C’est précisément au cœur du chaos que Kirill Mikhanovsky déniche l’image d’un peuple : une joyeuse cacophonie dont les éclats intempestifs et contradictoires sont toujours susceptibles de réveiller une énergie insurrectionnelle. Chaos relayé par une mise en scène toujours aux abois, avec sa caméra branque aux embardées quasi documentaires (travail renversant du chef-opérateur Wyatt Garfield), tandis que le montage syncopé produit un grand télescopage d’instantanés. L’effervescence du film culmine lorsque les protagonistes se retrouvent au cœur d’une émeute à laquelle ils prennent part, le film basculant alors dans un noir et blanc quasi fantasmatique.

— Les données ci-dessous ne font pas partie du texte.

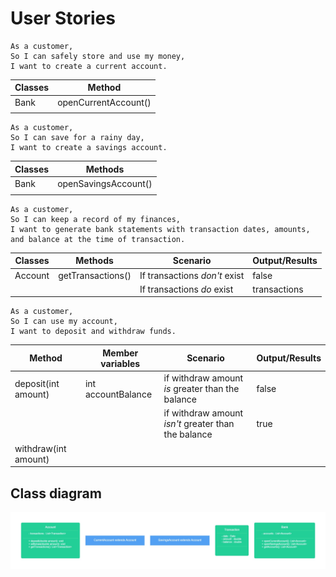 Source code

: # User Stories

```
As a customer,
So I can safely store and use my money,
I want to create a current account.
```

| Classes | Method               |
|---------|----------------------|
| Bank    | openCurrentAccount() |
|         |                      |


```
As a customer,
So I can save for a rainy day,
I want to create a savings account.
```

| Classes | Methods              |
|---------|----------------------|
| Bank    | openSavingsAccount() |
|         |                      |


```
As a customer,
So I can keep a record of my finances,
I want to generate bank statements with transaction dates, amounts, and balance at the time of transaction.
```

| Classes | Methods           | Scenario                      | Output/Results |
|---------|-------------------|-------------------------------|----------------|
| Account | getTransactions() | If transactions *don't* exist | false          |
|         |                   | If transactions *do* exist    | transactions   |


```
As a customer,
So I can use my account,
I want to deposit and withdraw funds.
```

| Method               | Member variables   | Scenario                                            | Output/Results |
|----------------------|--------------------|-----------------------------------------------------|----------------|
| deposit(int amount)  | int accountBalance | if withdraw amount *is* greater than the balance    | false          |
|                      |                    | if withdraw amount *isn't* greater than the balance | true           |
| withdraw(int amount) |                    |                                                     |                |


## Class diagram

![img.png](img.png)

Au milieu de tout cela, Vic demeure un personnage indéterminé, jeune homme sans ambition dont le rôle non seulement de chauffeur, mais de factotum corvéable à merci (il travaille pour un service de soins « ubérisé »), renvoie surtout à cette part invalide de la société qu’il aide tant bien que mal à circuler. Sa camionnette est, en quelque sorte, la métaphore du film : elle est la voiture-balai des derniers laissés-pour-compte de l’Amérique, ceux dont les corps sont dépourvus de la moindre valeur marchande. C’est sans doute là que réside la plus belle idée de Kirill Mikhanovsky : c’est le handicap qui fait le peuple, handicap qu’il faut bien sûr prendre au sens large (non seulement physique, mais aussi social ou symbolique) comme l’absence d’un quelconque privilège.